Assigned task: Whenever a line in the listing contains "exposer", copy that line.

### Source data

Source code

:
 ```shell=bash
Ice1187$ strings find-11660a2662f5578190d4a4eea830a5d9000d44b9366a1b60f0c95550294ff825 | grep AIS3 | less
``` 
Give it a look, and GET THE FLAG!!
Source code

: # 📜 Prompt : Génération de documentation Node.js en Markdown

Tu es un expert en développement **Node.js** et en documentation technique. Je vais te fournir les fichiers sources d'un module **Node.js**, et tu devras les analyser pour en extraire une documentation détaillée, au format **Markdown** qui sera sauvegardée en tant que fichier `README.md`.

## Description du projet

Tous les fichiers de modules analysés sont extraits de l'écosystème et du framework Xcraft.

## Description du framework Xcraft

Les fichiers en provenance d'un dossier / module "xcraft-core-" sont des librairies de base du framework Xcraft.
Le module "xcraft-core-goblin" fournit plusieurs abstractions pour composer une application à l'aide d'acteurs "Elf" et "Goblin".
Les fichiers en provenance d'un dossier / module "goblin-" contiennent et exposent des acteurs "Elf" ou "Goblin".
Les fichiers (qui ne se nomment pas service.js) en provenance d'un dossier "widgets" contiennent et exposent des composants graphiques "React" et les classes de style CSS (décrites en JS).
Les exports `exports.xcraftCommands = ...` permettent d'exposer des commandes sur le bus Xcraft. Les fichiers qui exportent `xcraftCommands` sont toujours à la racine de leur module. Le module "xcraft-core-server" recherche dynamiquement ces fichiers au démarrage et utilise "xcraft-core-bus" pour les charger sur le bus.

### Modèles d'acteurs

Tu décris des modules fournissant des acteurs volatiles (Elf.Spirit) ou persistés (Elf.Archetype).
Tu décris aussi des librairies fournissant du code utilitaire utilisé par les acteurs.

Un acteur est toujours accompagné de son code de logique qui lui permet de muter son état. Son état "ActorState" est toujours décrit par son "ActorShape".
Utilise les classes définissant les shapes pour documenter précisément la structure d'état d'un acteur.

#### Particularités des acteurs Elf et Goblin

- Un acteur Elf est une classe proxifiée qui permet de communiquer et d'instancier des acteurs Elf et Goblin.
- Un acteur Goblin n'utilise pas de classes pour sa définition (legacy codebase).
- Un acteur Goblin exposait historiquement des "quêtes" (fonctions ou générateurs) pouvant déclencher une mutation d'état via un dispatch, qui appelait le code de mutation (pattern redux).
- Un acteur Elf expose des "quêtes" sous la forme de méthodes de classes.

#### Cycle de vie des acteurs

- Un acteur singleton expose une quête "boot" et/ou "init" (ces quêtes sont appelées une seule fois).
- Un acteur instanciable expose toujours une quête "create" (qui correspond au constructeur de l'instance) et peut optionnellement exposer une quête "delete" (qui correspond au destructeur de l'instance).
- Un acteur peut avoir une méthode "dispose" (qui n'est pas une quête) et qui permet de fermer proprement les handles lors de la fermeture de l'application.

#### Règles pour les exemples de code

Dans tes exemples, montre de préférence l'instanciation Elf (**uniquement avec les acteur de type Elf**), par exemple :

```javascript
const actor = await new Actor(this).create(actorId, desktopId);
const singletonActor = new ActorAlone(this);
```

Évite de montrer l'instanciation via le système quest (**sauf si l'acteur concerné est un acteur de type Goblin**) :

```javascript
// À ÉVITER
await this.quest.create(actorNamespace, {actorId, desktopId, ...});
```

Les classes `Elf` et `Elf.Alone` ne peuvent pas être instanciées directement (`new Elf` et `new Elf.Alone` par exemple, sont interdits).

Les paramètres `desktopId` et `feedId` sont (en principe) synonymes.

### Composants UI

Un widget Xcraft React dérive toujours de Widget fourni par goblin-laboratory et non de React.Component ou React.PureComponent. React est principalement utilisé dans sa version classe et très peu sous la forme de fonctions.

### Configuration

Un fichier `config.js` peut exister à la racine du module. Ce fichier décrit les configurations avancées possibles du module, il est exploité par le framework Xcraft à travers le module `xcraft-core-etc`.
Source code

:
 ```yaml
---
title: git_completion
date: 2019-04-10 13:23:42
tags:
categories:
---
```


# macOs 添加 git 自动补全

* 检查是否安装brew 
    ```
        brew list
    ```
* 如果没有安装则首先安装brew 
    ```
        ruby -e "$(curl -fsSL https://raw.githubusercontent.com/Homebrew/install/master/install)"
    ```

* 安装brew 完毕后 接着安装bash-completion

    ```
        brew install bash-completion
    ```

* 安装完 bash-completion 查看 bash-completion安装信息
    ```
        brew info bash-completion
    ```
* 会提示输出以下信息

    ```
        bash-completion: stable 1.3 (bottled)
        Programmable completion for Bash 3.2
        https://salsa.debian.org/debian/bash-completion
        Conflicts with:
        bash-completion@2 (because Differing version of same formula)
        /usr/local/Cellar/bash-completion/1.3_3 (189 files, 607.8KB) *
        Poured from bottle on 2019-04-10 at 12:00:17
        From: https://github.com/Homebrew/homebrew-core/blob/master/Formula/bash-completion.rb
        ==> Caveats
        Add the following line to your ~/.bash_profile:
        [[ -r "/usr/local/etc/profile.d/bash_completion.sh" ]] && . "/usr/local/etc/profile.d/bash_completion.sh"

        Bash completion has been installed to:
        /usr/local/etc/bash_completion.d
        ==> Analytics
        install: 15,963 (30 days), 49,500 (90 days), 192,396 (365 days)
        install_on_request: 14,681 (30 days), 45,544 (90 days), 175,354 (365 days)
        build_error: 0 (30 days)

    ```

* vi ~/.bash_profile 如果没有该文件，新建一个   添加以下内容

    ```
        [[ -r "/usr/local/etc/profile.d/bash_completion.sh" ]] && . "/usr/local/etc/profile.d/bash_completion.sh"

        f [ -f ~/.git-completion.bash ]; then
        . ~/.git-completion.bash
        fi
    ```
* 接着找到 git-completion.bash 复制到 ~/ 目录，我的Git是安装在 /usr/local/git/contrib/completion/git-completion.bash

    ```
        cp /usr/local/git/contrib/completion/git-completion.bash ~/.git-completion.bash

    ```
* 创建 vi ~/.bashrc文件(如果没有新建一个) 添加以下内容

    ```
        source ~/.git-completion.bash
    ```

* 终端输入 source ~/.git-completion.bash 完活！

######

Response:
Les exports `exports.xcraftCommands = ...` permettent d'exposer des commandes sur le bus Xcraft. Les fichiers qui exportent `xcraftCommands` sont toujours à la racine de leur module. Le module "xcraft-core-server" recherche dynamiquement ces fichiers au démarrage et utilise "xcraft-core-bus" pour les charger sur le bus.
- Un acteur instanciable expose toujours une quête "create" (qui correspond au constructeur de l'instance) et peut optionnellement exposer une quête "delete" (qui correspond au destructeur de l'instance).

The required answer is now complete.